-- Given records follows --

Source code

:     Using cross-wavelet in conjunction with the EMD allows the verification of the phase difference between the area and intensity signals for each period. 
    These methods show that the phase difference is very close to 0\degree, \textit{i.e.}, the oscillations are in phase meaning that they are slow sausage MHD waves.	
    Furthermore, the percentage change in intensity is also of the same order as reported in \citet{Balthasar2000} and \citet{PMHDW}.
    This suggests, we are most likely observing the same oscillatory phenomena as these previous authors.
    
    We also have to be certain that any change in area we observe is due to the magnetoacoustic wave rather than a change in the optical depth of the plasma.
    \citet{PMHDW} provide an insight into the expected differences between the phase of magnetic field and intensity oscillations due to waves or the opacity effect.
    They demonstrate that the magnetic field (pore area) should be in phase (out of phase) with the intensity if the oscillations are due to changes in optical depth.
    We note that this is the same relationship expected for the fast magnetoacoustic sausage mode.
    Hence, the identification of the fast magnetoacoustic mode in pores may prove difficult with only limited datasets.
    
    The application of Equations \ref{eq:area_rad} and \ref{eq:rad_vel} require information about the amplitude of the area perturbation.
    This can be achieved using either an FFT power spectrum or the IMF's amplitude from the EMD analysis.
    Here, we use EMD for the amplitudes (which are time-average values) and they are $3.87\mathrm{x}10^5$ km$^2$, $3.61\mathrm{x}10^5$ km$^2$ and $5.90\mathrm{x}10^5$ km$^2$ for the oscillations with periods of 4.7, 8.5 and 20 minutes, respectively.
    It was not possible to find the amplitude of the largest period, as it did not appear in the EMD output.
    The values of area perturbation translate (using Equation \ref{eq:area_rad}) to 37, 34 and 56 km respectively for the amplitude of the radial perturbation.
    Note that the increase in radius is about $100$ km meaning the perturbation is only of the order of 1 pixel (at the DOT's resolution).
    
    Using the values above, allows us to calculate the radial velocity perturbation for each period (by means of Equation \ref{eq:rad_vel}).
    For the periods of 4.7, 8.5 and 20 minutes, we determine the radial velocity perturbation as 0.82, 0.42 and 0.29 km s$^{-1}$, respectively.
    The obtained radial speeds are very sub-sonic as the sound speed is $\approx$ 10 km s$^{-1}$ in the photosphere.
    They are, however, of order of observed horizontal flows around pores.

-- Given records concluded --
-- Given records follows --

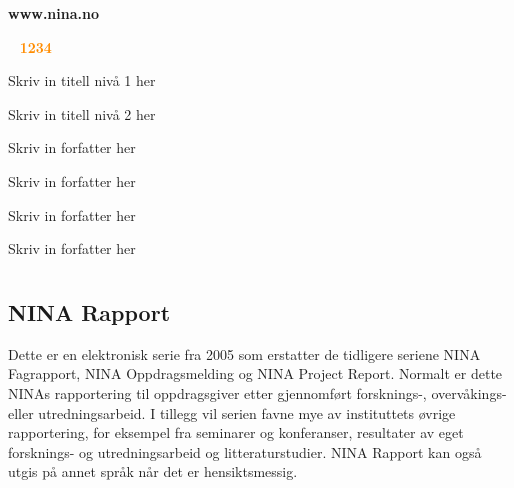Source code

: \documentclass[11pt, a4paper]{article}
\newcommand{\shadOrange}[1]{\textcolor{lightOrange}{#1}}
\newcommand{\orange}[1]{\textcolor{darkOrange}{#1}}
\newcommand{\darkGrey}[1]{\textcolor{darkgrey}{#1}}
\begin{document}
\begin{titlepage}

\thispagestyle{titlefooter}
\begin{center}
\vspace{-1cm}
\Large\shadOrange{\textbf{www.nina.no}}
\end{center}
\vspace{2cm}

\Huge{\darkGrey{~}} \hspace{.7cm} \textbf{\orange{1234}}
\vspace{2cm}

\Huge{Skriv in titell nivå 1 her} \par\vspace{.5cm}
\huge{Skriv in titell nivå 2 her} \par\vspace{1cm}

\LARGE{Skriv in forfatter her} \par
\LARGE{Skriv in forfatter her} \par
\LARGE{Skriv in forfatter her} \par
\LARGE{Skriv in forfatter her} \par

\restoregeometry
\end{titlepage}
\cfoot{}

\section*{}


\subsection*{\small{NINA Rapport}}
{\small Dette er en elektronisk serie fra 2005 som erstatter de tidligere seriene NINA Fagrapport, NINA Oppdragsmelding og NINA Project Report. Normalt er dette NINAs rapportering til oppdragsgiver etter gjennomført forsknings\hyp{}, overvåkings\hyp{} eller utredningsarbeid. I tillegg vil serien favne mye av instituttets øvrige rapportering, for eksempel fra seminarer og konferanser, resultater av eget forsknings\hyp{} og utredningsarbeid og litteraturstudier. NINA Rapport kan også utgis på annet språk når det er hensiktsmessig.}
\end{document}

-- Given records concluded --
-- Given records follows --

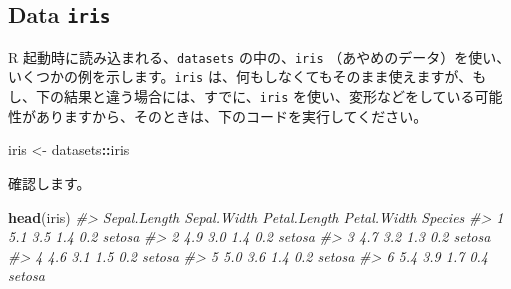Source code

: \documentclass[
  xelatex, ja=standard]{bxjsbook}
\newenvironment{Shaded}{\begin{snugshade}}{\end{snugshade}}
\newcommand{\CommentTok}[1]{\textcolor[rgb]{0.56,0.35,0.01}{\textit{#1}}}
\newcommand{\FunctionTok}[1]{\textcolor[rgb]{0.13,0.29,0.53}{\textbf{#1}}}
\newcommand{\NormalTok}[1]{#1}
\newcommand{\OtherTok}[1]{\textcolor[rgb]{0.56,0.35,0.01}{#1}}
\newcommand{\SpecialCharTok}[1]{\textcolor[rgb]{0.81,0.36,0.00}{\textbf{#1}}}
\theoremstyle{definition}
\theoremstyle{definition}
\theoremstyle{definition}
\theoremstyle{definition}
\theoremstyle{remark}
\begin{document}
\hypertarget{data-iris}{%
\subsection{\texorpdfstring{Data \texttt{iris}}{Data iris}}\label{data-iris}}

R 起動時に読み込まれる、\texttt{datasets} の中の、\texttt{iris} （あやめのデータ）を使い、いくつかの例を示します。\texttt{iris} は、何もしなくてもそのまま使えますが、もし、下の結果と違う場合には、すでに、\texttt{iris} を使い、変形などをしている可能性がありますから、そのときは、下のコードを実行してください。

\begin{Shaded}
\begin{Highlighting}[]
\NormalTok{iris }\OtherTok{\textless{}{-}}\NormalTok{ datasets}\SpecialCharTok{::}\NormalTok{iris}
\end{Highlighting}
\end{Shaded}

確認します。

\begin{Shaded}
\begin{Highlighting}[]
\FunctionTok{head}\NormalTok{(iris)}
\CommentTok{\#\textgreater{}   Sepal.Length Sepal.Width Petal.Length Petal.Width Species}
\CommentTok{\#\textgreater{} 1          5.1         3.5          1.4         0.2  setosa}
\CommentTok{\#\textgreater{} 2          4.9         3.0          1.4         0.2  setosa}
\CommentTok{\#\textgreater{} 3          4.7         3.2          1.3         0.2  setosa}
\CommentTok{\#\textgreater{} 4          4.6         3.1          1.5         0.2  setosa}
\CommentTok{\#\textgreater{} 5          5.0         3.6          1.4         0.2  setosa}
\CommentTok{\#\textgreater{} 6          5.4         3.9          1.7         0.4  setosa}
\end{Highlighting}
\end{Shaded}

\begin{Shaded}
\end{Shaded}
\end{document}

-- Given records concluded --

Description of the task - Your reply must consist solely of the number of lines in the data that contain the word "sausage".

Your response - 2